Lawyers say that although proposed changes to the investigative and punitive powers of the Australian Securities and Investment Commission (ASIC) do not appear to represent substantive changes to the law governing market misconduct, they do form part of a rising tide of regulation.
The changes, announced by the Federal Government last Thursday, aim to increase fines and jail time for those convicted, as well as ASIC's power in relation to phone-tapping and search warrants.
Allens Arthur Robinson partner Warwick Painter is not surprised that the Government has made the proposals and urges clients to adopt a squeaky-clean approach in order to avoid becoming embroiled in an investigation.

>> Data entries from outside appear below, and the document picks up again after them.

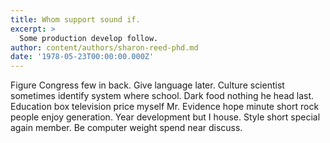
 ```yaml
---
title: Whom support sound if.
excerpt: >
  Some production develop follow.
author: content/authors/sharon-reed-phd.md
date: '1978-05-23T00:00:00.000Z'
---
```

Figure Congress few in back. Give language later. Culture scientist sometimes identify system where school. Dark food nothing he head last. Education box television price myself Mr. Evidence hope minute short rock people enjoy generation. Year development but I house. Style short special again member. Be computer weight spend near discuss.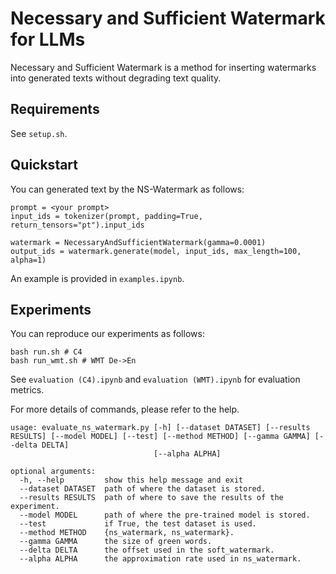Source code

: # Necessary and Sufficient Watermark for LLMs


Necessary and Sufficient Watermark is a method for inserting watermarks into generated texts without degrading text quality.

## Requirements
See `setup.sh`.

## Quickstart

You can generated text by the NS-Watermark as follows:
```
prompt = <your prompt>
input_ids = tokenizer(prompt, padding=True, return_tensors="pt").input_ids

watermark = NecessaryAndSufficientWatermark(gamma=0.0001)
output_ids = watermark.generate(model, input_ids, max_length=100, alpha=1)
```

An example is provided in `examples.ipynb`.

## Experiments

You can reproduce our experiments as follows:

```
bash run.sh # C4
bash run_wmt.sh # WMT De->En
```

See `evaluation (C4).ipynb` and `evaluation (WMT).ipynb` for evaluation metrics.

For more details of commands, please refer to the help.

```
usage: evaluate_ns_watermark.py [-h] [--dataset DATASET] [--results RESULTS] [--model MODEL] [--test] [--method METHOD] [--gamma GAMMA] [--delta DELTA]
                                [--alpha ALPHA]

optional arguments:
  -h, --help         show this help message and exit
  --dataset DATASET  path of where the dataset is stored.
  --results RESULTS  path of where to save the results of the experiment.
  --model MODEL      path of where the pre-trained model is stored.
  --test             if True, the test dataset is used.
  --method METHOD    {ns_watermark, ns_watermark}.
  --gamma GAMMA      the size of green words.
  --delta DELTA      the offset used in the soft_watermark.
  --alpha ALPHA      the approximation rate used in ns_watermark.
```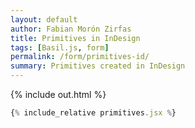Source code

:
 ```yaml
---
layout: default
author: Fabian Morón Zirfas
title: Primitives in InDesign
tags: [Basil.js, form]
permalink: /form/primitives-id/
summary: Primitives created in InDesign
---
```



<!-- more -->

{% include out.html %}

```js
{% include_relative primitives.jsx %}
```


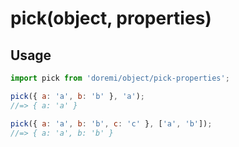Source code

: # pick(object, properties)

## Usage

```js
import pick from 'doremi/object/pick-properties';

pick({ a: 'a', b: 'b' }, 'a');
//=> { a: 'a' }

pick({ a: 'a', b: 'b', c: 'c' }, ['a', 'b']);
//=> { a: 'a', b: 'b' }
```

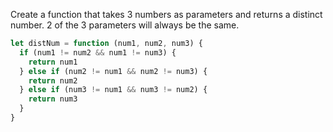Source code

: Create a function that takes 3 numbers as parameters and returns a distinct number. 2 of the 3 parameters will always be the same.

```javascript
let distNum = function (num1, num2, num3) {
  if (num1 != num2 && num1 != num3) {
    return num1
  } else if (num2 != num1 && num2 != num3) {
    return num2
  } else if (num3 != num1 && num3 != num2) {
    return num3
  }
}
```
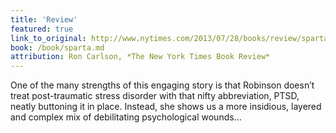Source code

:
 ```yaml
---
title: 'Review'
featured: true
link_to_original: http://www.nytimes.com/2013/07/28/books/review/sparta-by-roxana-robinson.html?_r=1&
book: /book/sparta.md
attribution: Ron Carlson, *The New York Times Book Review*
---
```

One of the many strengths of this engaging story is that Robinson doesn’t treat post-traumatic stress disorder with that nifty abbreviation, PTSD, neatly buttoning it in place. Instead, she shows us a more insidious, layered and complex mix of debilitating psychological wounds...


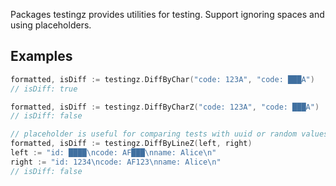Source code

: Packages testingz provides utilities for testing. Support ignoring spaces and using placeholders.

## Examples

```go
formatted, isDiff := testingz.DiffByChar("code: 123A", "code: ███A")
// isDiff: true

formatted, isDiff := testingz.DiffByCharZ("code: 123A", "code: ███A")
// isDiff: false

// placeholder is useful for comparing tests with uuid or random values
formatted, isDiff := testingz.DiffByLineZ(left, right)
left := "id: ████\ncode: AF███\nname: Alice\n"
right := "id: 1234\ncode: AF123\nname: Alice\n"
// isDiff: false
```
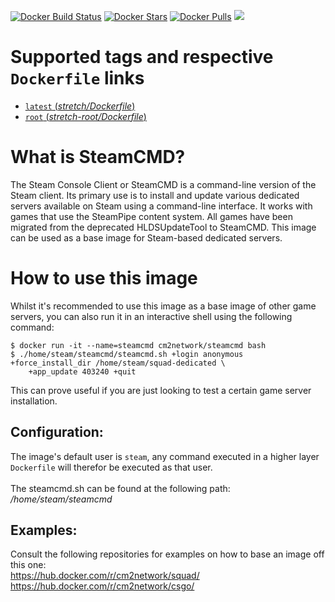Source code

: [![Docker Build Status](https://img.shields.io/docker/build/cm2network/steamcmd.svg)](https://hub.docker.com/r/cm2network/steamcmd/) [![Docker Stars](https://img.shields.io/docker/stars/cm2network/steamcmd.svg)](https://hub.docker.com/r/cm2network/steamcmd/) [![Docker Pulls](https://img.shields.io/docker/pulls/cm2network/steamcmd.svg)](https://hub.docker.com/r/cm2network/steamcmd/) [![](https://images.microbadger.com/badges/image/cm2network/steamcmd.svg)](https://microbadger.com/images/cm2network/steamcmd)
# Supported tags and respective `Dockerfile` links
-	[`latest` (*stretch/Dockerfile*)](https://github.com/CM2Walki/steamcmd/blob/master/stretch/Dockerfile)
-	[`root` (*stretch-root/Dockerfile*)](https://github.com/CM2Walki/steamcmd/blob/master/stretch-root/Dockerfile)

# What is SteamCMD?
The Steam Console Client or SteamCMD is a command-line version of the Steam client. Its primary use is to install and update various dedicated servers available on Steam using a command-line interface. It works with games that use the SteamPipe content system. All games have been migrated from the deprecated HLDSUpdateTool to SteamCMD. This image can be used as a base image for Steam-based dedicated servers.

# How to use this image
Whilst it's recommended to use this image as a base image of other game servers, you can also run it in an interactive shell using the following command:
```console
$ docker run -it --name=steamcmd cm2network/steamcmd bash
$ ./home/steam/steamcmd/steamcmd.sh +login anonymous +force_install_dir /home/steam/squad-dedicated \
    +app_update 403240 +quit
```
This can prove useful if you are just looking to test a certain game server installation.
## Configuration:
The image's default user is `steam`, any command executed in a higher layer `Dockerfile` will therefor be executed as that user.<br/><br/>
The steamcmd.sh can be found at the following path: */home/steam/steamcmd*

## Examples:
Consult the following repositories for examples on how to base an image off this one:<br/>
https://hub.docker.com/r/cm2network/squad/<br/>
https://hub.docker.com/r/cm2network/csgo/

"We have been calling this the 'rising tide of regulation'. It is fair to say that the tide just got higher ...We'll tell [clients] that they can no longer assume that someone is not looking over their shoulder," he said.
Mallesons Stephens Jaques partner Damien Richard believes it is too early to determine the extent and implication of the changes.
"Ultimately, the devil will be in the detail," said Richard. "At the moment the detail is so light ... it is difficult to pin down exactly what these changes will be. At this stage, it is not a fundamental change to the law."
Painter says that perhaps wielding more power, than the changes to evidence-gathering and penalties will be the deterrence factor.
"The increased penalties are designed to send a strong message. That's what this is all about. They are designed to indicate that [market offences] are considered to be serious offences," said Painter.
Richard, however, is sceptical that tougher penalties will deter those in the financial services sector.
"We are talking about white-collar crime here and people who are more concerned about their ability to earn income in the future. Even the prospect of a prosecution can end a career. Protecting their ability to earn an income, and their reputation, is a far more powerful deterrent than saying they will go to gaol for six years as opposed to four. It's really an irrelevancy," said Richard.
Richard and Painter believe that many of the issues relating to ASIC's recent inability to successfully prosecute three high-profile cases (Fortescue, OneTel and AWB) relates more to the difficulty in making out the elements of the offence than to ASIC's inability to gather evidence.
"There is the whole issue of the laws themselves and there is a range of technical issues with the market misconduct laws. Insider trading laws are notoriously complex and there's a whole lot of difficulties with those laws," said Richard.